Cardona, M., Kremer, R. K., Lauck, R., Romero, A. H., Munoz, A., & Burger, A. (2012). Phonons and Electrons in Chalcopyrite Semiconductors. AIP Conference Proceedings, 1506, 40-44.


Cite as: https://hdl.handle.net/21.11116/0000-000E-C2BC-3
Abstract
In recent years the phonons and the electron phonon interaction of binary tetrahedral semiconductors have been profusely investigated by ab initio techniques and compared with experimental results. Of particular interest have been binary compounds in which the cations contain semi-core d-electrons (CuCl, CuI, AgI) which display anomalies related to the semi-core d-states ((CuCl)-Cu-3d, (AgI)-Ag-4d). Here we present the corresponding data and anomalies which have been observed in ternary compounds of chalcopyrite structure (e.g. CuGaS2, AgGaX2 (X = S, Se, Te)). We present new ab initio calculations of the phonon dispersion relations of AgGaS2 and compare them with available Raman and IR data.

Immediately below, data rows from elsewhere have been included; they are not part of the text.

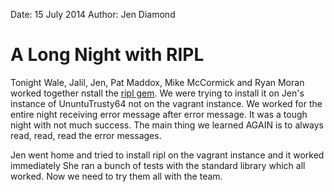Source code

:Date: 15 July 2014
Author: Jen Diamond

# A Long Night with RIPL

Tonight Wale, Jalil, Jen, Pat Maddox, Mike McCormick and Ryan Moran worked together
nstall the [ripl gem](https://github.com/cldwalker/ripl). We were trying to 
install it on Jen's instance of UnuntuTrusty64 not on the vagrant instance. We worked for the entire night receiving error message after error message. It was a tough night with not much success. The main thing we learned AGAIN is to always read, read, read the error messages.

Jen went home and tried to install ripl on the vagrant instance and it worked immediately 
She ran a bunch of tests with the standard library which all worked. Now we need to try them all with the team.
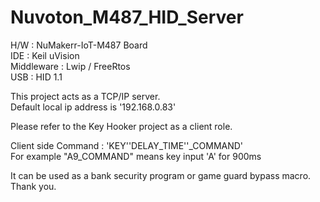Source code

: # Nuvoton_M487_HID_Server

H/W : NuMakerr-IoT-M487 Board  
IDE : Keil uVision  
Middleware : Lwip / FreeRtos      
USB : HID 1.1  

This project acts as a TCP/IP server.   
Default local ip address is '192.168.0.83'  

Please refer to the Key Hooker project as a client role.  

Client side Command : 'KEY''DELAY_TIME''_COMMAND'  
For example "A9_COMMAND" means key input 'A' for 900ms  

It can be used as a bank security program or game guard bypass macro.  
Thank you.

Anomalies in the temperature dependence of the electronic gaps, which have been found in the binary chalcogenides, are also hinted at by the results for the ternary compounds with chalcopyrite structure. In view of the large number of atomic combinations possible for these materials (AgGaS2, AgGaSe2, CuGaTe2, ...) we believe that a detailed investigation of the whole family of chalcopyrites should provide a clear picture of their properties and lattice anomalies.